(Stored data)

►

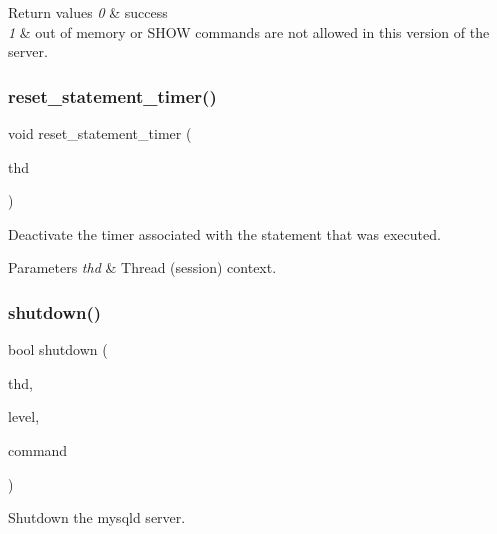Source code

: \begin{DoxyRetVals}{Return values}
{\em 0} & success \\
\hline
{\em 1} & out of memory or S\+H\+OW commands are not allowed in this version of the server. \\
\hline
\end{DoxyRetVals}
\mbox{\label{group__Runtime__Environment_ga3632047b55b1b225c609f0f9ff46250a}} 
\subsubsection{\texorpdfstring{reset\+\_\+statement\+\_\+timer()}{reset\_statement\_timer()}}
{\footnotesize\ttfamily void reset\+\_\+statement\+\_\+timer (\begin{DoxyParamCaption}\item[{T\+HD $\ast$}]{thd }\end{DoxyParamCaption})}

Deactivate the timer associated with the statement that was executed.


\begin{DoxyParams}{Parameters}
{\em thd} & Thread (session) context. \\
\hline
\end{DoxyParams}
\mbox{\label{group__Runtime__Environment_ga12e1f9234a9969980b924de2e3fe487d}} 
\subsubsection{\texorpdfstring{shutdown()}{shutdown()}}
{\footnotesize\ttfamily bool shutdown (\begin{DoxyParamCaption}\item[{T\+HD $\ast$}]{thd,  }\item[{enum mysql\+\_\+enum\+\_\+shutdown\+\_\+level}]{level,  }\item[{enum enum\+\_\+server\+\_\+command}]{command }\end{DoxyParamCaption})}

Shutdown the mysqld server.


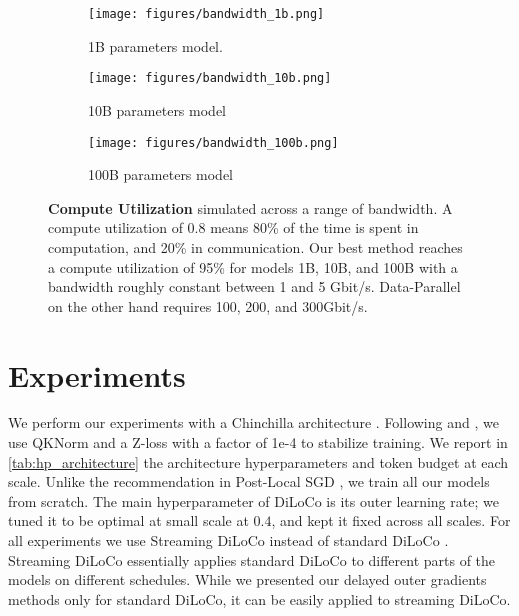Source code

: \begin{figure*}[t]
\centering
\captionsetup[subfigure]{justification=centering}
\begin{subfigure}{0.325\linewidth}
  \centering
  \texttt{[image: figures/bandwidth\_1b.png]}
  \caption{1B parameters model.}
  \label{fig:bandwdith_1b}
\end{subfigure}\hfill
\begin{subfigure}{0.325\linewidth}
  \centering
  \texttt{[image: figures/bandwidth\_10b.png]}
  \caption{10B parameters model}
  \label{fig:bandwdith_1b}
\end{subfigure}\hfill
\begin{subfigure}{0.325\linewidth}
  \centering
  \texttt{[image: figures/bandwidth\_100b.png]}
  \caption{100B parameters model}
  \label{fig:bandwdith_100b}
\end{subfigure}
\caption{\textbf{Compute Utilization} simulated across a range of bandwidth. A compute utilization of 0.8 means 80\% of the time is spent in computation, and 20\% in communication. Our best method reaches a compute utilization of 95\% for models 1B, 10B, and 100B with a bandwidth roughly constant between 1 and 5 Gbit/s. Data-Parallel on the other hand requires 100, 200, and 300Gbit/s.}
\label{fig:bandwdith}
\end{figure*}

\section{Experiments}\label{sec:experiments}


We perform our experiments with a Chinchilla architecture \citep{hoffmann2022chinchilla}. Following \cite{wortsman2023smallscaleproxieslargescaletransformer} and \cite{jaghouar2024intellect1}, we use QKNorm \citep{henry2020querykeynormalization} and a Z-loss \citep{chowdhery2023palm} with a factor of 1e-4 to stabilize training. We report in \autoref{tab:hp_architecture} the architecture hyperparameters and token budget at each scale. Unlike the recommendation in Post-Local SGD \citep{Lin2020_localsgd}, we train all our models from scratch. The main hyperparameter of DiLoCo is its outer learning rate; we tuned it to be optimal at small scale at $0.4$, and kept it fixed across all scales. For all experiments we use Streaming DiLoCo \citep{douillard2025streamingdiloco} instead of standard DiLoCo \citep{douillard2023diloco}. Streaming DiLoCo essentially applies standard DiLoCo to different parts of the models on different schedules. While we presented our delayed outer gradients methods only for standard DiLoCo, it can be easily applied to streaming DiLoCo.

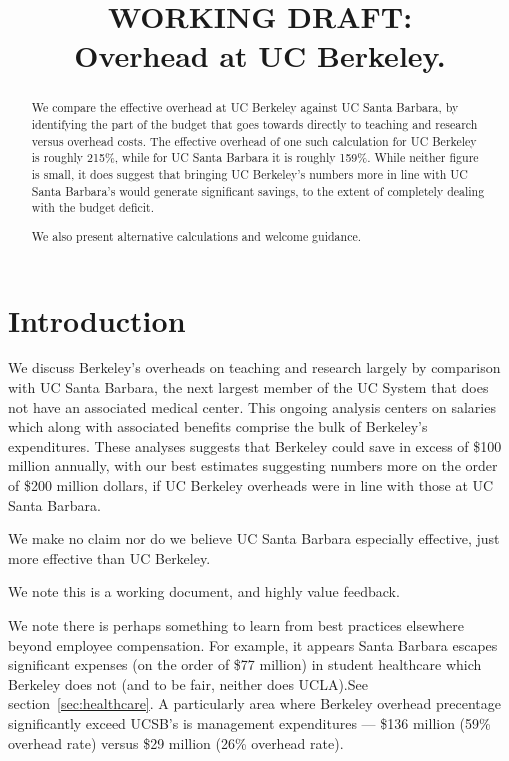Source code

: \documentclass{article}
\title{{\bf WORKING DRAFT:}\\  Overhead at UC Berkeley.}
\author{}
\begin{document}
\maketitle

\begin{abstract}

We compare the effective overhead at UC Berkeley against UC Santa
Barbara, by identifying the part of the budget that goes towards
directly to teaching and research versus overhead costs. The effective
overhead of one such calculation for UC Berkeley is roughly 215\%, while
for UC Santa Barbara it is roughly 159\%. While neither figure is
small, it does suggest that bringing UC Berkeley's numbers more in
line with UC Santa Barbara's would generate significant savings, to
the extent of completely dealing with the budget deficit.

We also present alternative calculations and welcome guidance.

\end{abstract}

\section{Introduction}

We discuss Berkeley's overheads on teaching and research largely by
comparison with UC Santa Barbara, the next largest member of the UC
System that does not have an associated medical center. This ongoing
analysis centers on salaries which along with associated benefits
comprise the bulk of Berkeley's expenditures. These analyses suggests
that Berkeley could save in excess of \$100 million annually, with our
best estimates suggesting numbers more on the order of \$200 million
dollars, if UC Berkeley overheads were in line with those at UC
Santa Barbara.

We make no claim nor do we believe UC Santa Barbara especially
effective, just more effective than UC Berkeley. 

We note this is a working document, and highly value feedback.

We note there is perhaps something to learn from best practices
elsewhere beyond employee compensation. For example, it appears Santa
Barbara escapes significant expenses (on the order of \$77 million) in student
healthcare which Berkeley does not (and to be fair, neither does
UCLA).See section~\ref{sec:healthcare}. A particularly area where
Berkeley overhead precentage significantly exceed UCSB's is management
expenditures --- \$136 million (59\% overhead rate)
versus \$29 million (26\% overhead rate).
\end{document}
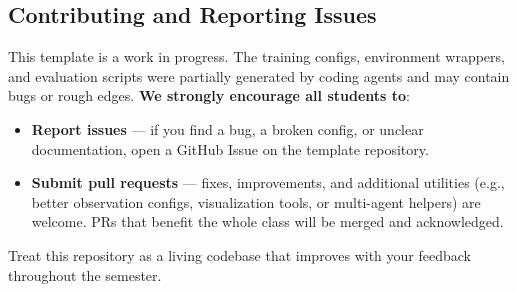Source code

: \documentclass{article}
\begin{document}
\subsection{Contributing and Reporting Issues}

This template is a work in progress. The training configs, environment wrappers, and evaluation scripts were partially generated by coding agents and may contain bugs or rough edges. \textbf{We strongly encourage all students to}:
\begin{itemize}
    \item \textbf{Report issues} --- if you find a bug, a broken config, or unclear documentation, open a GitHub Issue on the template repository.
    \item \textbf{Submit pull requests} --- fixes, improvements, and additional utilities (e.g., better observation configs, visualization tools, or multi-agent helpers) are welcome. PRs that benefit the whole class will be merged and acknowledged.
\end{itemize}

Treat this repository as a living codebase that improves with your feedback throughout the semester.

{


}
\end{document}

◄

*ASSIGNMENT:* Could you set down, word for word, only the lines above from the line with "comparison with UC" to the line with "Barbara escapes significant", including both?

*RESPONSE:*
comparison with UC Santa Barbara, the next largest member of the UC
System that does not have an associated medical center. This ongoing
analysis centers on salaries which along with associated benefits
comprise the bulk of Berkeley's expenditures. These analyses suggests
that Berkeley could save in excess of \$100 million annually, with our
best estimates suggesting numbers more on the order of \$200 million
dollars, if UC Berkeley overheads were in line with those at UC
Santa Barbara.

We make no claim nor do we believe UC Santa Barbara especially
effective, just more effective than UC Berkeley. 

We note this is a working document, and highly value feedback.

We note there is perhaps something to learn from best practices
elsewhere beyond employee compensation. For example, it appears Santa
Barbara escapes significant expenses (on the order of \$77 million) in student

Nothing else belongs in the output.